Veja as diferenças entre o mensalão e a Lava-Jato:

Mensalão
Resumo: acusação segundo a qual o então ministro da Casa Civil José Dirceu montou esquema para comprar apoio político no Congresso ao repassar, ilegalmente, dinheiro para parlamentares, parte dele destinado a quitar dívidas e acertos da campanha eleitoral de 2002. O principal operador era o publicitário Marcos Valério. Foram 25 réus condenados pelo STF em 2012.
Período: pouco mais de dois anos (2003 a 2005)
Fonte dos recursos: Banco do Brasil e Câmara dos Deputados
Valores de contratos investigados: R$ 74,8 milhões
Corrupção identificada: R$ 173 milhões
Acusados: 40
Condenados: 25
Processos: uma ação penal e um inquérito no STF e cerca de dez processos nos estados.

Lava-Jato
Resumo: ampla investigação sobre lavagem de dinheiro que se deparou com esquema de corrupção na Petrobras. Um cartel de empreiteiras combinava licitações entre si, superfaturava os preços em 3% em média e repassava o adicional a políticos, funcionários da estatal e operadores. O principal operador era o doleiro Alberto Youssef. Quase 100 investigados ou denunciados à Justiça.

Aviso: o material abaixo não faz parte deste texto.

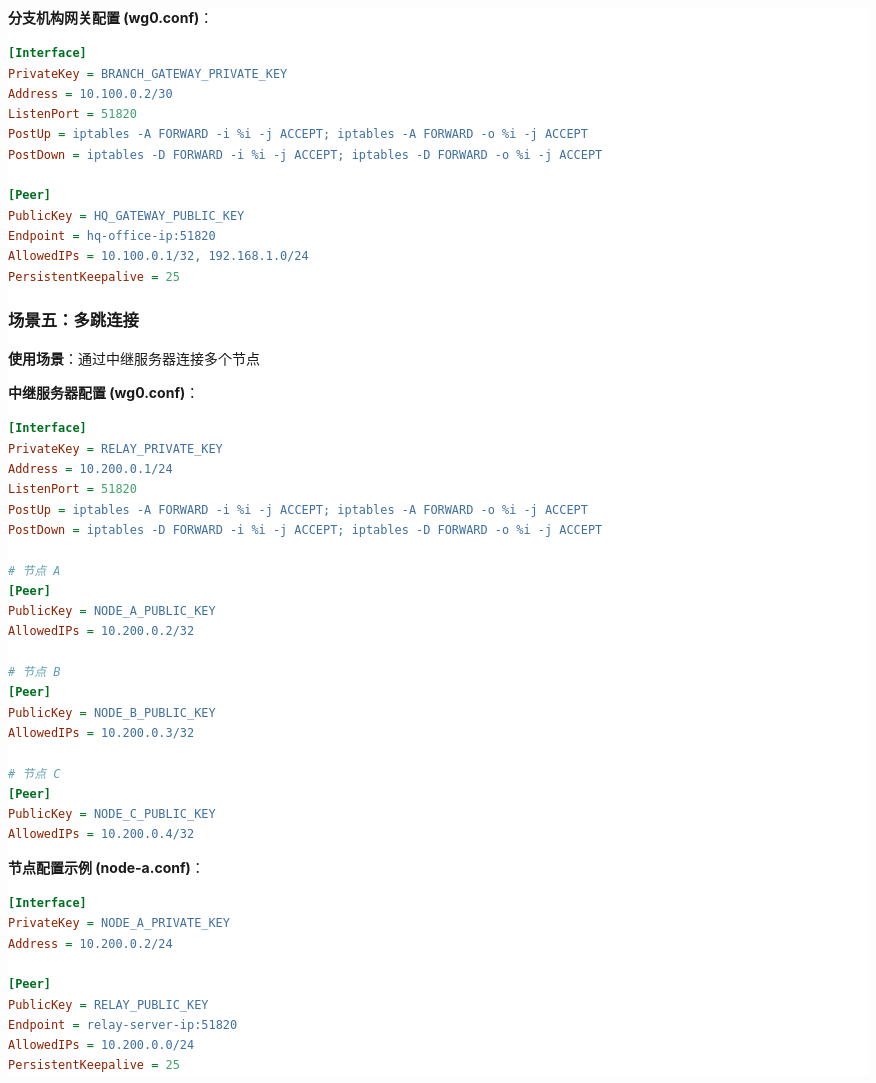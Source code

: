 **分支机构网关配置 (wg0.conf)**：

```ini
[Interface]
PrivateKey = BRANCH_GATEWAY_PRIVATE_KEY
Address = 10.100.0.2/30
ListenPort = 51820
PostUp = iptables -A FORWARD -i %i -j ACCEPT; iptables -A FORWARD -o %i -j ACCEPT
PostDown = iptables -D FORWARD -i %i -j ACCEPT; iptables -D FORWARD -o %i -j ACCEPT

[Peer]
PublicKey = HQ_GATEWAY_PUBLIC_KEY
Endpoint = hq-office-ip:51820
AllowedIPs = 10.100.0.1/32, 192.168.1.0/24
PersistentKeepalive = 25
```

### 场景五：多跳连接

**使用场景**：通过中继服务器连接多个节点

**中继服务器配置 (wg0.conf)**：

```ini
[Interface]
PrivateKey = RELAY_PRIVATE_KEY
Address = 10.200.0.1/24
ListenPort = 51820
PostUp = iptables -A FORWARD -i %i -j ACCEPT; iptables -A FORWARD -o %i -j ACCEPT
PostDown = iptables -D FORWARD -i %i -j ACCEPT; iptables -D FORWARD -o %i -j ACCEPT

# 节点 A
[Peer]
PublicKey = NODE_A_PUBLIC_KEY
AllowedIPs = 10.200.0.2/32

# 节点 B
[Peer]
PublicKey = NODE_B_PUBLIC_KEY
AllowedIPs = 10.200.0.3/32

# 节点 C
[Peer]
PublicKey = NODE_C_PUBLIC_KEY
AllowedIPs = 10.200.0.4/32
```

**节点配置示例 (node-a.conf)**：

```ini
[Interface]
PrivateKey = NODE_A_PRIVATE_KEY
Address = 10.200.0.2/24

[Peer]
PublicKey = RELAY_PUBLIC_KEY
Endpoint = relay-server-ip:51820
AllowedIPs = 10.200.0.0/24
PersistentKeepalive = 25
```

Período: dez anos (2004 a 2014)
Fonte dos recursos: Petrobras
Valores de contratos investigados: R$ 317,6 bilhões
Corrupção identificada: R$ 2,1 bilhões
Acusados: 54 políticos e pessoas relacionadas a eles.Mais de 40 executivos e pessoas ligadas a eles
Condenados: nenhum
Processos: 25 inquéritos no STF, 2 inquéritos no STJ, 24 ações criminais e de improbidade no Paraná.